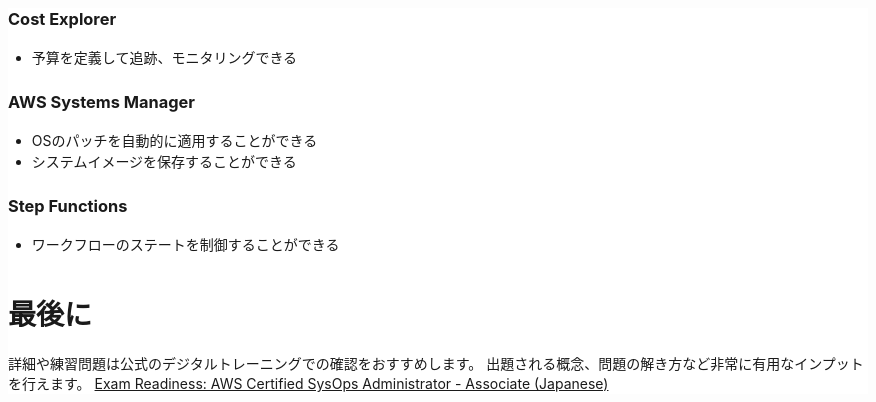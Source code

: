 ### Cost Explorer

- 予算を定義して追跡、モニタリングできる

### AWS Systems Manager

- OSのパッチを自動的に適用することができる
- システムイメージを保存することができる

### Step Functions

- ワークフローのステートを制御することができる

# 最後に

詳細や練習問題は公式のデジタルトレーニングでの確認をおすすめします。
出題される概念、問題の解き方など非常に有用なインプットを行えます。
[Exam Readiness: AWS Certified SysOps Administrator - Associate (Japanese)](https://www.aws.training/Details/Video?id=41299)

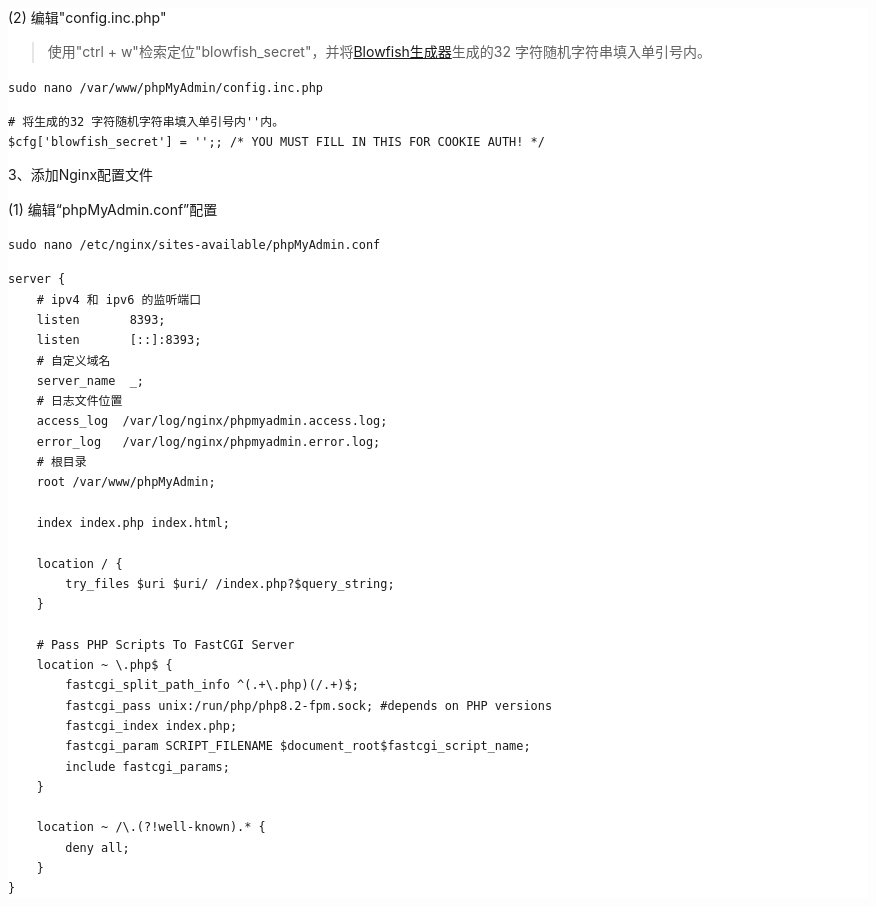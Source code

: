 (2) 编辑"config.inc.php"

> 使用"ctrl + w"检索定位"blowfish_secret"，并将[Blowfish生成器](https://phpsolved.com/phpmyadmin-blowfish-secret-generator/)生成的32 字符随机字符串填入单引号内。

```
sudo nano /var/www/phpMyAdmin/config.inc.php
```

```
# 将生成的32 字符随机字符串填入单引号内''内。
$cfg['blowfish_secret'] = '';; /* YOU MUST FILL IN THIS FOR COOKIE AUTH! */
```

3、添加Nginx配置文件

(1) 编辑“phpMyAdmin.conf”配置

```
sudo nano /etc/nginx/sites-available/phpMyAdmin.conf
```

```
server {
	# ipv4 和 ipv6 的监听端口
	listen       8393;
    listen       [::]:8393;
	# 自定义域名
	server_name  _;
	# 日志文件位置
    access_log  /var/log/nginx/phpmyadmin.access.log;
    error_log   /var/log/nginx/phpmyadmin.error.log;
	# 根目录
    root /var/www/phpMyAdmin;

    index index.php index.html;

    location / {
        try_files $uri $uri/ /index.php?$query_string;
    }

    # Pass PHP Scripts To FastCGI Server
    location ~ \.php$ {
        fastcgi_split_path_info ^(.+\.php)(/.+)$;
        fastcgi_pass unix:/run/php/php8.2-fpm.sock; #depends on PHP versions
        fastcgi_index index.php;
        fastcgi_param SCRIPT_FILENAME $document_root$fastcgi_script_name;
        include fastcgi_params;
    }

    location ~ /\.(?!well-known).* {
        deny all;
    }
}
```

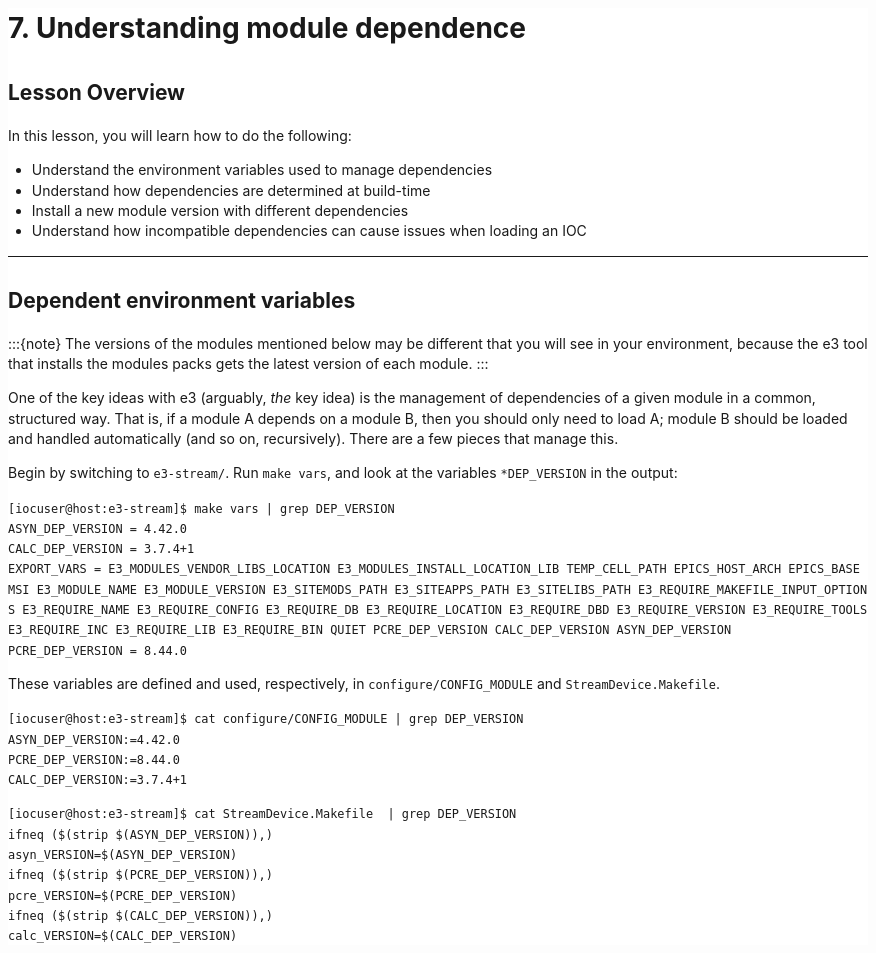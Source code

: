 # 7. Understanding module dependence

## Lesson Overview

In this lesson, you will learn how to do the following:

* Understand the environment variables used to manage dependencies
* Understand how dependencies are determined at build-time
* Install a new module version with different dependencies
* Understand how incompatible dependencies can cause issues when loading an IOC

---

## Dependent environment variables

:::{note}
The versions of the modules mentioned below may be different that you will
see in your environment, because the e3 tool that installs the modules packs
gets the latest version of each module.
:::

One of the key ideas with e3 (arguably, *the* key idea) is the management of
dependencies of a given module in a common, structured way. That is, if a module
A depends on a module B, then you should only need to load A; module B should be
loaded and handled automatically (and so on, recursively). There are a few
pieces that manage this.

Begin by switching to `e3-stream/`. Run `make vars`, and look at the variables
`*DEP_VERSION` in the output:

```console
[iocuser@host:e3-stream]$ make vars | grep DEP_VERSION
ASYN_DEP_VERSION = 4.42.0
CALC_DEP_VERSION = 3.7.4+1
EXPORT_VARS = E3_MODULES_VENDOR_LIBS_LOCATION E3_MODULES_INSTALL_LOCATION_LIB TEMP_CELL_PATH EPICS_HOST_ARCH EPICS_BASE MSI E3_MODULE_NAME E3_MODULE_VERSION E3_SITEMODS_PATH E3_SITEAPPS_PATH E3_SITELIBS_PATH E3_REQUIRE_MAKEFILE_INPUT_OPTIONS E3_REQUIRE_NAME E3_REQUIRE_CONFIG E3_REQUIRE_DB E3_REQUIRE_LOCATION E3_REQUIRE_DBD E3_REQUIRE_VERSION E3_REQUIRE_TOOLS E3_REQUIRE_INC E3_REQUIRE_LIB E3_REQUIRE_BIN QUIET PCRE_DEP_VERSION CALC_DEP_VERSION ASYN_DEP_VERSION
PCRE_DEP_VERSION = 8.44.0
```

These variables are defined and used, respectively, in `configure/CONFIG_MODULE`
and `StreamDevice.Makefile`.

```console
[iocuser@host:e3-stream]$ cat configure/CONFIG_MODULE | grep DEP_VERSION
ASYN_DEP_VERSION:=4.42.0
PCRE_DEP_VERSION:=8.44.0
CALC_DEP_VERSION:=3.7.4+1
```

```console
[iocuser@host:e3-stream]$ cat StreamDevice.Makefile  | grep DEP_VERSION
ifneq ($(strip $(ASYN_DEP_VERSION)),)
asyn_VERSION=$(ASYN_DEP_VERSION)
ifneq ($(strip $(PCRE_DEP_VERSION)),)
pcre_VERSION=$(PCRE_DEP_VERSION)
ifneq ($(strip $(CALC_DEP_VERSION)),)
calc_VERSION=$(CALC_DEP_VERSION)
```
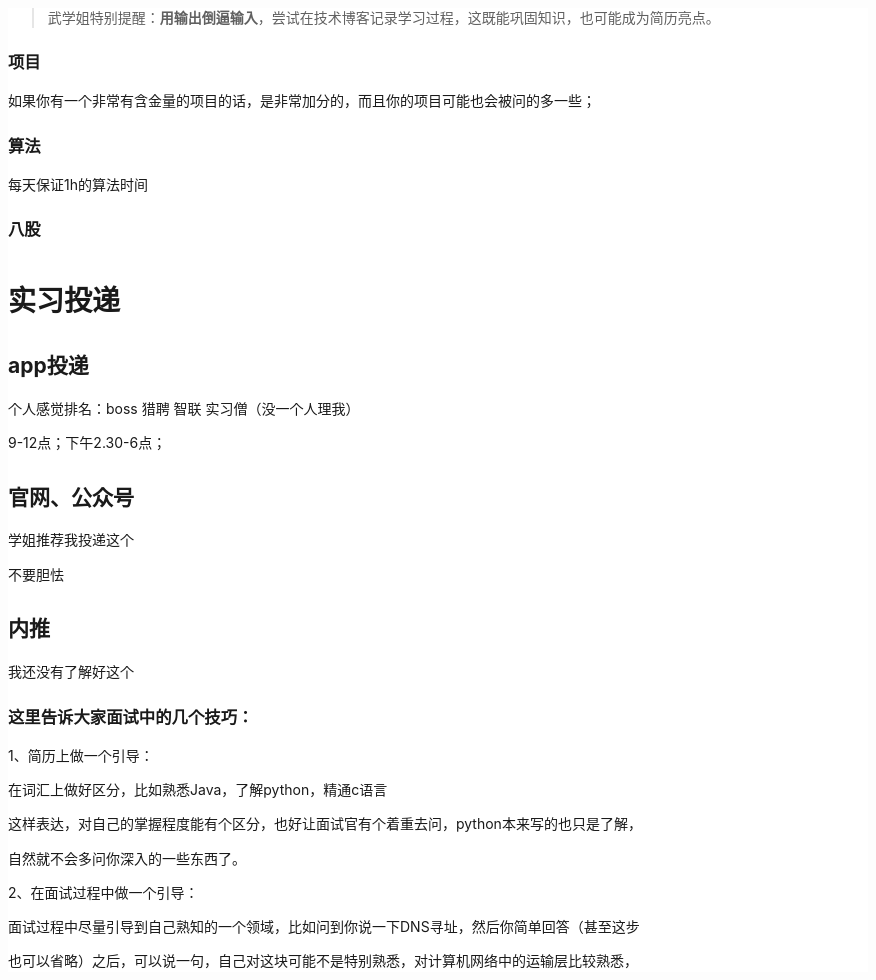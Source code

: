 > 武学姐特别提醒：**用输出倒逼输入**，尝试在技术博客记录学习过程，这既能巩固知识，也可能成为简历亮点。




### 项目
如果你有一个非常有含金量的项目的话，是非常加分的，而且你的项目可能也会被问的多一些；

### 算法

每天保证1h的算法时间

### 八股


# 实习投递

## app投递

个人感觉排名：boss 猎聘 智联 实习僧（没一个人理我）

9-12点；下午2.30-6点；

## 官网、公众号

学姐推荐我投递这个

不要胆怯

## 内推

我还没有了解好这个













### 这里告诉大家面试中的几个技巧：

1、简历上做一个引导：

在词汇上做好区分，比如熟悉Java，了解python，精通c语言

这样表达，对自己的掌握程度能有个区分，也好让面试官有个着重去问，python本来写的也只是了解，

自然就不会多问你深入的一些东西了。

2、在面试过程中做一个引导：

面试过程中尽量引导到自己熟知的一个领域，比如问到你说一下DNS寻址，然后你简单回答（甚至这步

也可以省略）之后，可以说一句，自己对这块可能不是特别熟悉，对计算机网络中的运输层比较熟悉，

**Aim of the task**. Once you have counted the lines above containing the word "will", state that number and nothing more.

**Written response**. 2